SA debates Good Samaritan Act, recognizes 3 student organizations

By Jacqueline Evans and Kyla Gardner

The Student Association Senate recognized three student organizations and debated the Good Samaritan Act Sunday night.

The vote to enact the Good Samaritan Policy, which is defined as “to save lives by granting amnesty to students who call for medical help in drug related overdoses,” was postponed last week due to debate among senators because of its vagueness.

On Sunday, it was changed to the Resolution to Prevent Needless Drug Related Death. The policy’s name and definition was changed to ensure clarity. The new policy would promote rehabilitation and counseling.

Senators debated on the policy and due to lack of data to support the policy in regards to drugs, the bylaws were suspended to amend the words ‘drugs’ and ‘illicit substances’ to ‘alcohol.’

Senators voted against the amended policy 18 to 11.

“I believe most senators did not agree with the policy because there was not enough statistics or figures to support its need,” said Senator Austin Quick after the meeting. “It would be better for [the senate] to do our homework before we enact a policy that affects the university.”
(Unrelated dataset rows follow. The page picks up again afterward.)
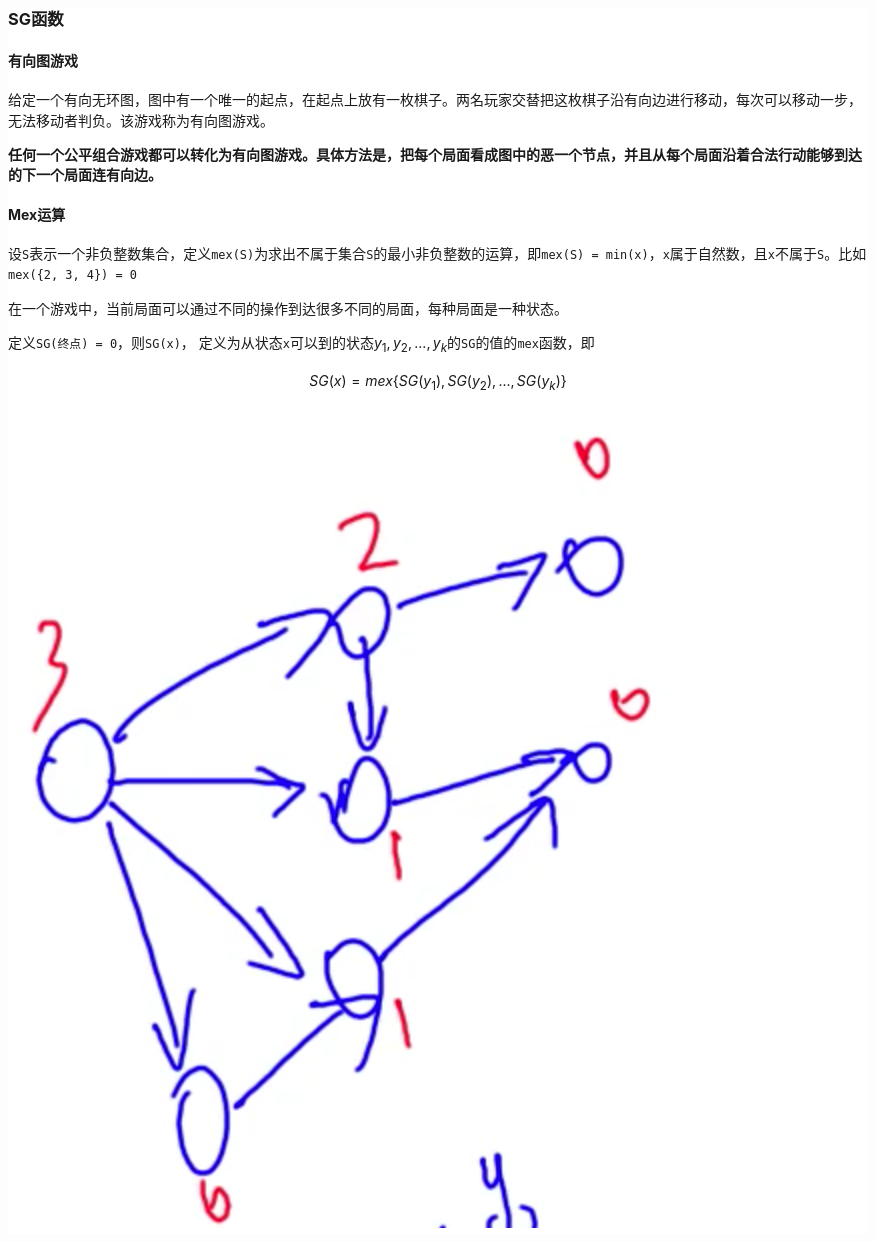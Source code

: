 ### SG函数

#### 有向图游戏

给定一个有向无环图，图中有一个唯一的起点，在起点上放有一枚棋子。两名玩家交替把这枚棋子沿有向边进行移动，每次可以移动一步，无法移动者判负。该游戏称为有向图游戏。

**任何一个公平组合游戏都可以转化为有向图游戏。具体方法是，把每个局面看成图中的恶一个节点，并且从每个局面沿着合法行动能够到达的下一个局面连有向边。**

#### Mex运算

设`S`表示一个非负整数集合，定义`mex(S)`为求出不属于集合`S`的最小非负整数的运算，即`mex(S) = min(x)`，`x`属于自然数，且`x`不属于`S`。比如`mex({2, 3, 4}) = 0`

在一个游戏中，当前局面可以通过不同的操作到达很多不同的局面，每种局面是一种状态。

定义`SG(终点) = 0`，则`SG(x)`， 定义为从状态`x`可以到的状态$y_1, y_2, ..., y_k$的`SG`的值的`mex`函数，即

$$SG(x) = mex\{ SG(y_1), SG(y_2), ..., SG(y_k)\}$$

![image-20200427101724392](博弈论/image-20200427101724392.png)
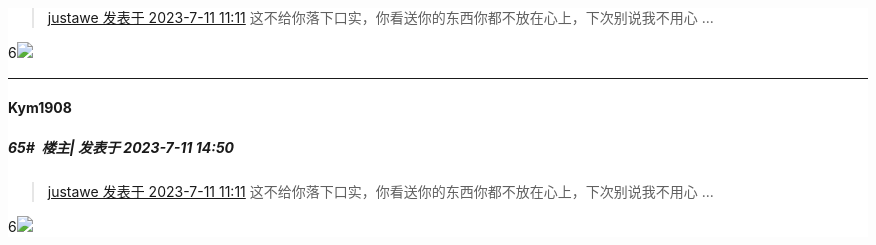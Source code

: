 <blockquote><a href="httphttps://bbs.saraba1st.com/2b/forum.php?mod=redirect&amp;goto=findpost&amp;pid=61625939&amp;ptid=2143846" target="_blank">justawe 发表于 2023-7-11 11:11</a>
这不给你落下口实，你看送你的东西你都不放在心上，下次别说我不用心 ...</blockquote>
6<img src="https://static.saraba1st.com/image/smiley/face2017/173.png" referrerpolicy="no-referrer">


*****

####  Kym1908  
##### 65#         楼主| 发表于 2023-7-11 14:50

<blockquote><a href="httphttps://bbs.saraba1st.com/2b/forum.php?mod=redirect&amp;goto=findpost&amp;pid=61625939&amp;ptid=2143846" target="_blank">justawe 发表于 2023-7-11 11:11</a>
这不给你落下口实，你看送你的东西你都不放在心上，下次别说我不用心 ...</blockquote>
6<img src="https://static.saraba1st.com/image/smiley/face2017/173.png" referrerpolicy="no-referrer">

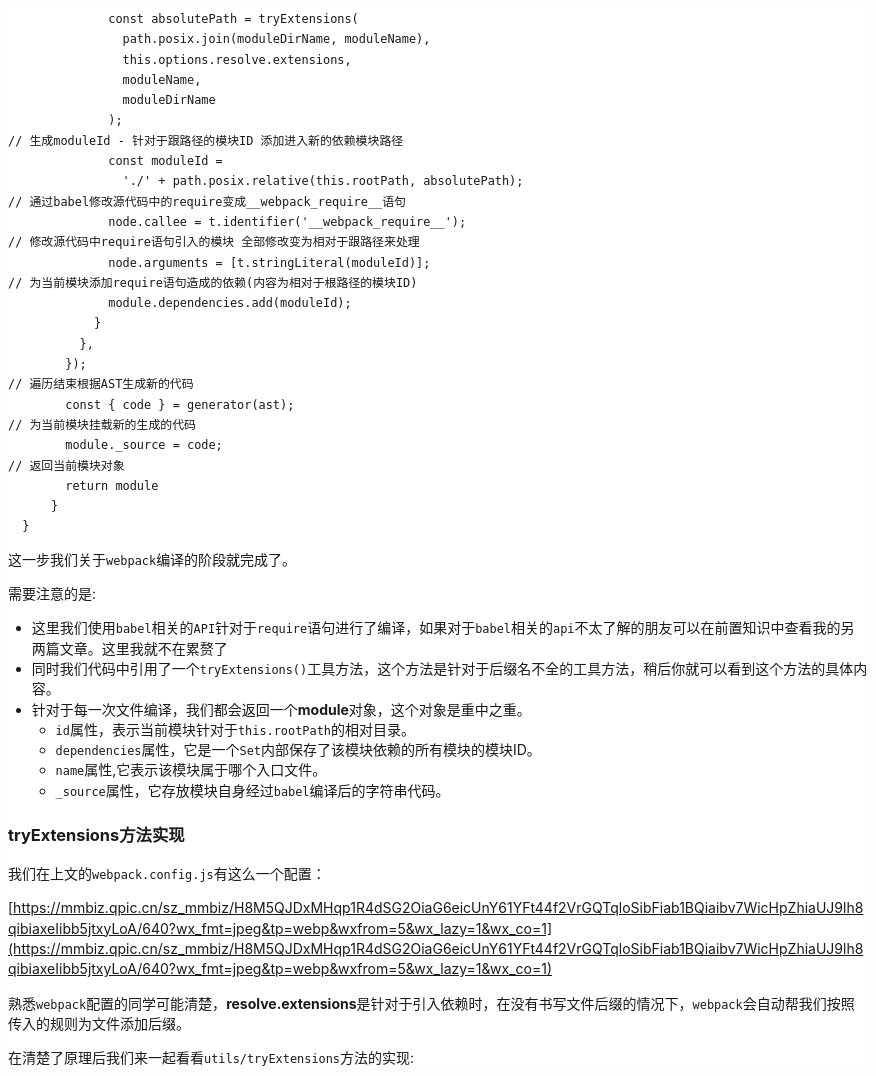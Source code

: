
 ```
              const absolutePath = tryExtensions(
                path.posix.join(moduleDirName, moduleName),
                this.options.resolve.extensions,
                moduleName,
                moduleDirName
              );
// 生成moduleId - 针对于跟路径的模块ID 添加进入新的依赖模块路径
              const moduleId =
                './' + path.posix.relative(this.rootPath, absolutePath);
// 通过babel修改源代码中的require变成__webpack_require__语句
              node.callee = t.identifier('__webpack_require__');
// 修改源代码中require语句引入的模块 全部修改变为相对于跟路径来处理
              node.arguments = [t.stringLiteral(moduleId)];
// 为当前模块添加require语句造成的依赖(内容为相对于根路径的模块ID)
              module.dependencies.add(moduleId);
            }
          },
        });
// 遍历结束根据AST生成新的代码
        const { code } = generator(ast);
// 为当前模块挂载新的生成的代码
        module._source = code;
// 返回当前模块对象
        return module
      }
  }

```

这一步我们关于`webpack`编译的阶段就完成了。

需要注意的是:

- 这里我们使用`babel`相关的`API`针对于`require`语句进行了编译，如果对于`babel`相关的`api`不太了解的朋友可以在前置知识中查看我的另两篇文章。这里我就不在累赘了
- 同时我们代码中引用了一个`tryExtensions()`工具方法，这个方法是针对于后缀名不全的工具方法，稍后你就可以看到这个方法的具体内容。
- 针对于每一次文件编译，我们都会返回一个**module**对象，这个对象是重中之重。
    - `id`属性，表示当前模块针对于`this.rootPath`的相对目录。
    - `dependencies`属性，它是一个`Set`内部保存了该模块依赖的所有模块的模块ID。
    - `name`属性,它表示该模块属于哪个入口文件。
    - `_source`属性，它存放模块自身经过`babel`编译后的字符串代码。

### **tryExtensions方法实现**

我们在上文的`webpack.config.js`有这么一个配置：

[https://mmbiz.qpic.cn/sz_mmbiz/H8M5QJDxMHqp1R4dSG2OiaG6eicUnY61YFt44f2VrGQTqloSibFiab1BQiaibv7WicHpZhiaUJ9lh8qibiaxeIibb5jtxyLoA/640?wx_fmt=jpeg&tp=webp&wxfrom=5&wx_lazy=1&wx_co=1](https://mmbiz.qpic.cn/sz_mmbiz/H8M5QJDxMHqp1R4dSG2OiaG6eicUnY61YFt44f2VrGQTqloSibFiab1BQiaibv7WicHpZhiaUJ9lh8qibiaxeIibb5jtxyLoA/640?wx_fmt=jpeg&tp=webp&wxfrom=5&wx_lazy=1&wx_co=1)

熟悉`webpack`配置的同学可能清楚，**resolve.extensions**是针对于引入依赖时，在没有书写文件后缀的情况下，`webpack`会自动帮我们按照传入的规则为文件添加后缀。

在清楚了原理后我们来一起看看`utils/tryExtensions`方法的实现:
Senator Brian Troutman, the proposal’s author and co-sponsor, said he felt those opposed to the measure were hiding behind the excuse of requesting statistics, and wouldn’t have supported the measure anyway.
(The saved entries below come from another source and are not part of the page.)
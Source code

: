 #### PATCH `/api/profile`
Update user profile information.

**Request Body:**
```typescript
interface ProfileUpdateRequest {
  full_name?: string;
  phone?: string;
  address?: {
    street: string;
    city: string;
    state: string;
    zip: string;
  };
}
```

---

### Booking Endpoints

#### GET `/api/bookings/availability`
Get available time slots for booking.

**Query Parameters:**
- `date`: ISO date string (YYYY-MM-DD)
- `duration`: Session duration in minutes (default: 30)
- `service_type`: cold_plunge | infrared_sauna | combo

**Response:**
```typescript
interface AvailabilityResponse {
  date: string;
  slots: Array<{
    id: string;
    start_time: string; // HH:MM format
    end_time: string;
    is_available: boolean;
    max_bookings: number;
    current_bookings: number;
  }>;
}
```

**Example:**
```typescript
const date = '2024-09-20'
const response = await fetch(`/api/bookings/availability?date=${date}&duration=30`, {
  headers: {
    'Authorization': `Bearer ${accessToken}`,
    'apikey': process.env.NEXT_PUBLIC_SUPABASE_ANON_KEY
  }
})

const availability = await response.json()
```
“I think it’s disgusting that people would put politics above the safety of the students,” Troutman said. “To say that, on a college campus, alcohol overdoses are not a problem is ridiculous.”

Troutman said he will continue to revise the proposal and push for it again in the future.

The SA recognized the student organization NIU Quidditch.

Bridget Hickey, president and founder of NIU Quidditch, said the game is based on the sport played on broomsticks in J.K. Rowling’s Harry Potter series and is already played at 400 colleges worldwide.

She said she expects NIU Quidditch to play against other schools and already has plans to compete against Eastern Illinois University. Hickey said the organization would also like to fundraise for reading.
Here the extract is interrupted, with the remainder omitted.